◆ **SUPPLIED DATA**:

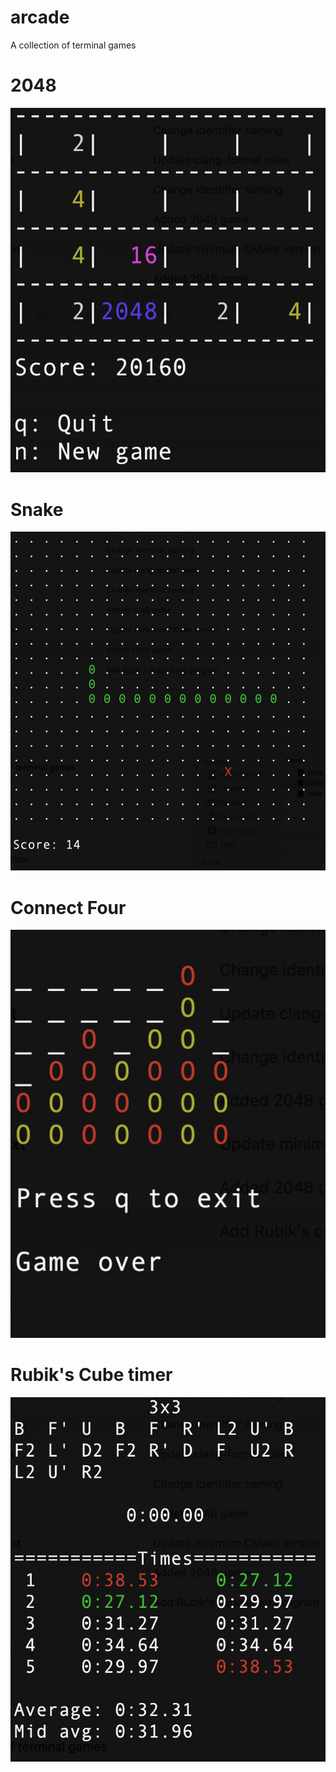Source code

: # arcade

A collection of terminal games

# 2048

![2048](doc/2048.png)

# Snake

![snake](doc/snake.png)

# Connect Four

![connect_four](doc/connect_four.png)

# Rubik's Cube timer

![cube_timer](doc/cube_timer.png)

◆ **EXERCISE GOAL**:
Output each record above exactly as written. Skip any pictures.

◆ **RESPONSE AREA**:
Source code

: # arcade

A collection of terminal games

# 2048

![2048](doc/2048.png)

# Snake

![snake](doc/snake.png)

# Connect Four

![connect_four](doc/connect_four.png)

# Rubik's Cube timer

![cube_timer](doc/cube_timer.png)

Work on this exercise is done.